O presidente da CBF, José Maria Marin, começa a apelar à diretoria da Portuguesa que não entre na Justiça comum e não incentive torcedores/consumidores a fazê-lo caso o clube perca recurso que será julgado no próximo 27, ainda no âmbito da Justiça Desportiva.

O temor é que o caso, parando na Justiça comum, atrapalhe o campeonato do ano que vem e ganhe repercussões internacionais, inclusive por possível punição da Fifa, bem no ano da Copa do Mundo no Brasil.

Não é o único temor. O outro é de que atrapalhe a candidatura de Marco Polo Del Nero, que quer suceder Marin vencendo as eleições de abril na CBF.

A situação ficou ainda mais complicada para a entidade já que o BID (Boletim Informativo Diário) da Suspensão informava que o meia Héverton tinha condições de jogo contra o Grêmio e não estava suspenso, o que torna a CBF também responsável pela falha de comunicação. A alteração no boletim, comunicando a suspensão, só foi feita segunda-feira, um dia após a partida, quando o clube também foi notificado oficialmente de que o atleta não poderia jogar.

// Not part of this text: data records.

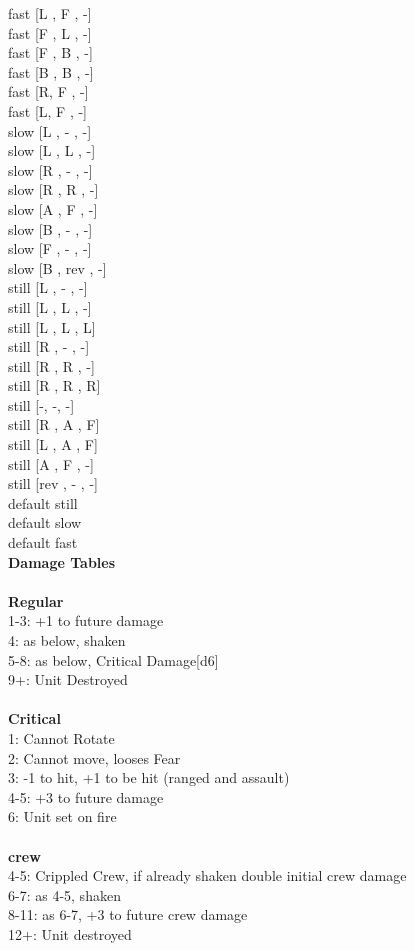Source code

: fast [L ,  F ,  -] \\
fast [F ,  L ,  -] \\
fast [F ,  B ,  -] \\
fast [B ,  B ,  -] \\
fast [R,  F ,  -] \\
fast [L,  F ,  -] \\
slow [L ,  - ,  -] \\
slow [L ,  L ,  -] \\
slow [R ,  - ,  -] \\
slow [R ,  R ,  -] \\
slow [A ,  F ,  -] \\
slow [B ,  - ,  -] \\
slow [F ,  - ,  -] \\
slow [B ,  rev ,  -] \\
still [L ,  - ,  -] \\
still [L ,  L ,  -] \\
still [L ,  L ,  L] \\
still [R ,  - ,  -] \\
still [R ,  R ,  -] \\
still [R ,  R ,  R] \\
still [-, -, -] \\
still [R ,  A ,  F] \\
still [L ,  A ,  F] \\
still [A ,  F ,  -] \\
still [rev ,  - ,  -] \\
default still \\
default slow \\
default fast \\


{\bf Damage Tables} \\
\ \\ {\bf Regular } \\
1-3: +1 to future damage \\
4: as below, shaken \\
5-8: as below, Critical Damage[d6] \\
9+: Unit Destroyed \\
\ \\ {\bf Critical } \\
1: Cannot Rotate \\
2: Cannot move, looses Fear \\
3: -1 to hit, +1 to be hit (ranged and assault) \\
4-5: +3 to future damage \\
6: Unit set on fire \\
\ \\ {\bf crew } \\
4-5: Crippled Crew, if already shaken double initial crew damage \\
6-7: as 4-5, shaken \\
8-11: as 6-7, +3 to future crew damage \\
12+: Unit destroyed \\


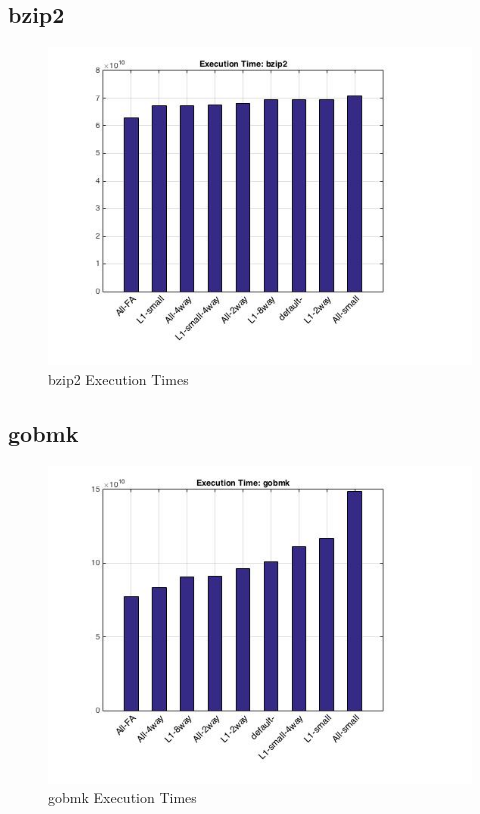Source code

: \documentclass[11pt,titlepage]{article}
\begin{document}
    \subsection{bzip2}
	\begin{figure}[H]
            \centering
            \includegraphics[scale=0.75]{etbzip2}
            \caption{bzip2 Execution Times}
            \label{fig:etbzip2}
        \end{figure}

    \subsection{gobmk}
	\begin{figure}[H]
            \centering
            \includegraphics[scale=0.75]{etgobmk}
            \caption{gobmk Execution Times}
            \label{fig:etgobmk}
        \end{figure}
\end{document}
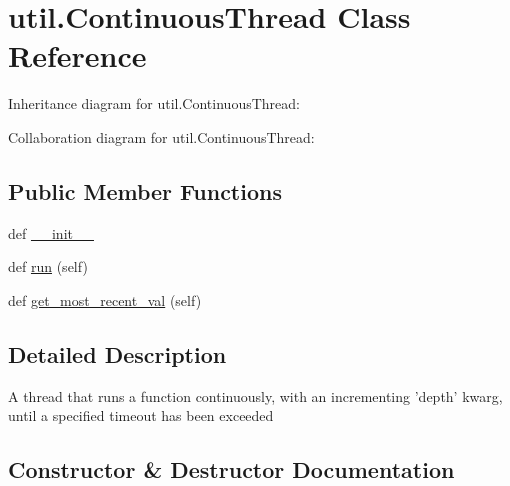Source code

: \hypertarget{classutil_1_1_continuous_thread}{}\section{util.\+Continuous\+Thread Class Reference}
\label{classutil_1_1_continuous_thread}


Inheritance diagram for util.\+Continuous\+Thread\+:


Collaboration diagram for util.\+Continuous\+Thread\+:
\subsection*{Public Member Functions}
\begin{DoxyCompactItemize}
\item 
def \hyperlink{classutil_1_1_continuous_thread_a16e1f77f2d184cab1df58acec3d0dfaa}{\+\_\+\+\_\+init\+\_\+\+\_\+}
\item 
def \hyperlink{classutil_1_1_continuous_thread_a682cdd72375f821f9f98969f4e3e4162}{run} (self)
\item 
def \hyperlink{classutil_1_1_continuous_thread_a8a3a5d08728b65941d3eeb9c20388239}{get\+\_\+most\+\_\+recent\+\_\+val} (self)
\end{DoxyCompactItemize}


\subsection{Detailed Description}
\begin{DoxyVerb}A thread that runs a function continuously,
with an incrementing 'depth' kwarg, until
a specified timeout has been exceeded
\end{DoxyVerb}
 

\subsection{Constructor \& Destructor Documentation}
\hypertarget{classutil_1_1_continuous_thread_a16e1f77f2d184cab1df58acec3d0dfaa}{}
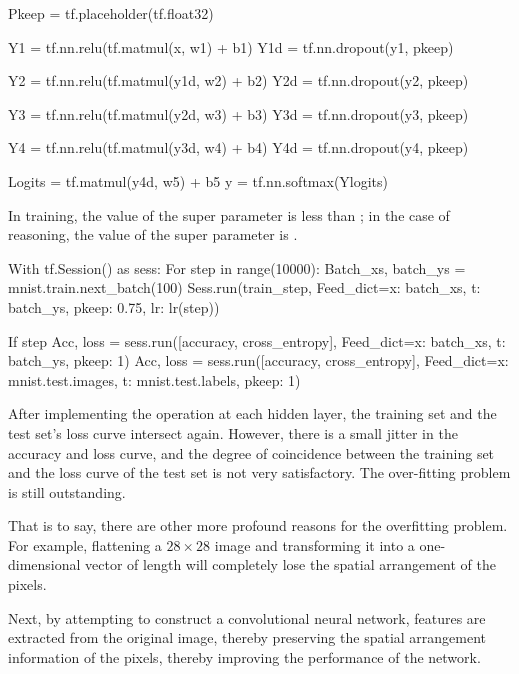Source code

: \begin{content}
\begin{content}
\begin{leftbar}
\begin{python}
Pkeep = tf.placeholder(tf.float32)

Y1 = tf.nn.relu(tf.matmul(x, w1) + b1)
Y1d = tf.nn.dropout(y1, pkeep)

Y2 = tf.nn.relu(tf.matmul(y1d, w2) + b2)
Y2d = tf.nn.dropout(y2, pkeep)

Y3 = tf.nn.relu(tf.matmul(y2d, w3) + b3)
Y3d = tf.nn.dropout(y3, pkeep)

Y4 = tf.nn.relu(tf.matmul(y3d, w4) + b4)
Y4d = tf.nn.dropout(y4, pkeep)

Logits = tf.matmul(y4d, w5) + b5
y = tf.nn.softmax(Ylogits)
\end{python}
\end{leftbar}

In training, the value of the super parameter  is less than ; in the case of reasoning, the value of the super parameter  is .

\begin{leftbar}
\begin{python}
With tf.Session() as sess:
  For step in range(10000):
    Batch_xs, batch_ys = mnist.train.next_batch(100)
    Sess.run(train_step, 
      Feed_dict={x: batch_xs, t: batch_ys, pkeep: 0.75, lr: lr(step)})

    If step %
      Acc, loss = sess.run([accuracy, cross_entropy], 
        Feed_dict={x: batch_xs, t: batch_ys, pkeep: 1})
      Acc, loss = sess.run([accuracy, cross_entropy], 
        Feed_dict={x: mnist.test.images, t: mnist.test.labels, pkeep: 1})
\end{python}
\end{leftbar}

After implementing the  operation at each hidden layer, the training set and the test set's loss curve intersect again. However, there is a small jitter in the accuracy and loss curve, and the degree of coincidence between the training set and the loss curve of the test set is not very satisfactory. The over-fitting problem is still outstanding.

That is to say, there are other more profound reasons for the overfitting problem. For example, flattening a $28\times 28$ image and transforming it into a one-dimensional vector of length  will completely lose the spatial arrangement of the pixels.

Next, by attempting to construct a convolutional neural network, features are extracted from the original image, thereby preserving the spatial arrangement information of the pixels, thereby improving the performance of the network.


\end{content}
\end{content}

Na Portuguesa é dado como certo que na esfera esportiva o clube sofrerá novo revés e a partir daí torcedores/consumidores, inclusive de outros clubes, entrarão na Justiça comum, acionando a própria CBF como organizadora do campeonato e também por não ter atualizado o BID a tempo. Fora que a notificação oficial, repito, só foi feita segunda-feira, quando a competição já tinha encerrado.

Com ou sem BID, CBF e STJD deveriam entrar no século 21 e informar todas as partes, inclusive árbitros e delegados de jogos, quem tem condições de jogo ou não. Não é difícil. Basta disponibilizar a informação no site oficial.

Que a Fifa não vai punir o Brasil, certamente não vai, entrando torcedores ou não na Justiça comum. Até porque a Copa do ano que vem já vem lhe rendendo dores de cabeça suficientes para ter que encarar novo imbróglio nos bastidores. Mas que o imbróglio ainda deve durar muito tempo, deve.